Un’ulteriore evoluzione la si può osservare anche per quanto riguarda l’esistenza di un profilo discriminatorio nella condotta delle autorità[20]. La pronuncia sul caso Talpis, nella quale la Corte ha ravvisato violazione dell’art. 14 CEDU, è infatti frutto di un progressivo cambiamento nel modo in cui la Corte considera l’esistenza di una possibile discriminazione fondata sul genere.

In un primo momento[21], la Corte dichiara violato il divieto di discriminazione in presenza di tre elementi, ossia (1) ripetute inadempienze delle autorità, (2) un generale atteggiamento di disinteresse delle stesse ovvero il tentativo di minimizzare l’accaduto e (3) il fatto che le autorità nazionali non si siano ancora adeguate agli standard internazionali relativamente alla protezione di donne vittime di violenza domestica. Su quest’ultimo punto, occorre precisare che la Corte ha più volte ribadito come, dall’art. 14 CEDU, discende l’obbligo, in capo alle autorità nazionali, di trattare in maniera diversa soggetti che, in relazione alle particolari circostanze del caso di specie, si trovano in situazioni sensibilmente differenti[22]; ciò è necessariamente ancora più vero quando il soggetto in questione sia una donna vittima di violenza di genere e violenza domestica, la quale necessita di una particolare protezione da parte delle autorità in quanto vulnerabile ed esposta ad un rischio per la sua incolumità[23]. Quanto detto, rende quantomeno necessario che gli Stati appartenenti al sistema del Consiglio d’Europa si adeguino ad un minimo standard di tutela e protezione.

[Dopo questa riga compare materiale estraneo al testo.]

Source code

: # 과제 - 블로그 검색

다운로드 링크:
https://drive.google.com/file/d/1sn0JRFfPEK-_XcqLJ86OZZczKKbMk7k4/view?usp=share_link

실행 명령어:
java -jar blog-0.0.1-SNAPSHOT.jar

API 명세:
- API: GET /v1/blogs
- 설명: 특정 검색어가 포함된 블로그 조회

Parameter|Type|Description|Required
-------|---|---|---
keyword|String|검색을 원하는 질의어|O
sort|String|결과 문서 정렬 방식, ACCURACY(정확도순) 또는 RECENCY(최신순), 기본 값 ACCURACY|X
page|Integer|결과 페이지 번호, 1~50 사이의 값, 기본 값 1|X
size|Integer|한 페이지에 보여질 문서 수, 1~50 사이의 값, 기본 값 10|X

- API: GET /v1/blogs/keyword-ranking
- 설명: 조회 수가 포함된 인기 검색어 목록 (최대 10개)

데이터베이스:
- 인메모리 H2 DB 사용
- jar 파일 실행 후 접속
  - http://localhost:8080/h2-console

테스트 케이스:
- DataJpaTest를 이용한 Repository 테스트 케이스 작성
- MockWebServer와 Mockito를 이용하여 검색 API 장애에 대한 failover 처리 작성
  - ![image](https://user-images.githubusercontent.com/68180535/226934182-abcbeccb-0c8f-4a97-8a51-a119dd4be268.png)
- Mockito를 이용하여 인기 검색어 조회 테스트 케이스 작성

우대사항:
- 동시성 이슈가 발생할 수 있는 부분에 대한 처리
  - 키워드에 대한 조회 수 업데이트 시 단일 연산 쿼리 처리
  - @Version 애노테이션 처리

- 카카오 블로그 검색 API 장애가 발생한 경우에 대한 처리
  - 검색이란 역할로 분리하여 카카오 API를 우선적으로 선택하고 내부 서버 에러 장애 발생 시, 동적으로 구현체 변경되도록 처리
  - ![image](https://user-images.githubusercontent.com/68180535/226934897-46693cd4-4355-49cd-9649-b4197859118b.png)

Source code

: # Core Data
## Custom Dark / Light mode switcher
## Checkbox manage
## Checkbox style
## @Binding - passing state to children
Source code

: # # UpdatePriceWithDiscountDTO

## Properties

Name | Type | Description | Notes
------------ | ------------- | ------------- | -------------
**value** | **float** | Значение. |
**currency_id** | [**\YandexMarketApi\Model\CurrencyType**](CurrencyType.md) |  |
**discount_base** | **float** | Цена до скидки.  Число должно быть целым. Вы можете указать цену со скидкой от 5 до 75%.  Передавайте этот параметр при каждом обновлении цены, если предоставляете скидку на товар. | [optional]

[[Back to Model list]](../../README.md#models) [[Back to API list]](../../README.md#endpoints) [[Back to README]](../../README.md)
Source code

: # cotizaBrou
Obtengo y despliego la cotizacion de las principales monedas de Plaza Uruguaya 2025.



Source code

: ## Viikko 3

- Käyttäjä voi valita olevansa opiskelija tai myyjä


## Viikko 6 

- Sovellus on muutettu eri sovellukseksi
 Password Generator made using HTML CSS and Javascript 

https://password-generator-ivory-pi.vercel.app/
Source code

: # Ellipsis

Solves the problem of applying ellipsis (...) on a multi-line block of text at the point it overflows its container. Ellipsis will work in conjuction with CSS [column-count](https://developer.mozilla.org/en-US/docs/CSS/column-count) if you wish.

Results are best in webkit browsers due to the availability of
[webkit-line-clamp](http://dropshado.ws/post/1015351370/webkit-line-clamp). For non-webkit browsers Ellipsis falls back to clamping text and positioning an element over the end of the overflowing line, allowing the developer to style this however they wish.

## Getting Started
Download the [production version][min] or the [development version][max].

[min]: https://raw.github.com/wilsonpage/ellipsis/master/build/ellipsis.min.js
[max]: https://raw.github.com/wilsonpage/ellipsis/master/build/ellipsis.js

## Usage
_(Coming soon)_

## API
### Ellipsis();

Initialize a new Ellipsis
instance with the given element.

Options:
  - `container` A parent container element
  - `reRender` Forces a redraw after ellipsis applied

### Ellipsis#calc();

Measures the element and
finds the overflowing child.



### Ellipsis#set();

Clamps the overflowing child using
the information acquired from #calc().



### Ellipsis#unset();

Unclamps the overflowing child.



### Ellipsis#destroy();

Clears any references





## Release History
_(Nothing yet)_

Senonché, nella pronuncia Mudric c. Moldavia[24], la Corte lascia cadere il secondo requisito il quale, pur mantenendo una certa importanza, può comunque essere desunto dalle ripetute inadempienze delle autorità; dette inadempienze possono infatti dimostrare come le autorità non abbiano avuto la capacità e la sensibilità di comprendere la serietà della questione[25]. Ciò è confermato dalla pronuncia nel caso Talpis, nel quale la Corte ha ribadito come “l’inadempimento – anche involontario – di uno Stato al suo obbligo di proteggere le donne dalla violenza domestica costituisce una violazione del diritto di queste ultime ad una pari tutela da parte della legge[26].

[1] Secondo lo “Studio rappresentativo dell’Agenzia dell’Unione europea per i diritti fondamentali (FRA) “Violenza contro le donne: un’indagine a livello di Unione europea”, condotto dalla European Union Agency for Fundamental Rights (FRA) nel 2014 quasi una donna su quattro ha subito violenza fisica e/o sessuale durante una relazione e solo il 14% di queste ha poi denunciato l’accaduto; a livello globale, la World Health Organization (WHO) nel suo rapporto “Global and regional estimates of violence against women: prevalence and health effects of intimate partner violence and non-partner sexual violence” del 2013, ha stimato che più del 30% delle donne ha subito violenza e, in particolare, il 38% degli omicidi che ha visto coinvolta una donna è stato compiuto da un partner o da un ex partner.

[2] Si veda in questo senso, Spinelli B., Femminicidio. Dalla denuncia sociale al riconoscimento giuridico internazionale, Milano, Franco Angeli, 2008.

[3] Si segnalano, ex multis, non soltanto la Convenzione di Istanbul del Consiglio d’Europa sulla prevenzione e la lotta contro la violenza nei confronti delle donne e la violenza domestica (2011), ma anche la Convenzione sull’eliminazione di ogni forma di discriminazione della donna (CEDAW, 1981), la Dichiarazione sull’eliminazione di ogni violenza contro le donne (DEVAW, 1993) nonché la Raccomandazione del Comitato dei Ministri agli Stati Membri sulla protezione delle donne contro la violenza, Rec(2002)5.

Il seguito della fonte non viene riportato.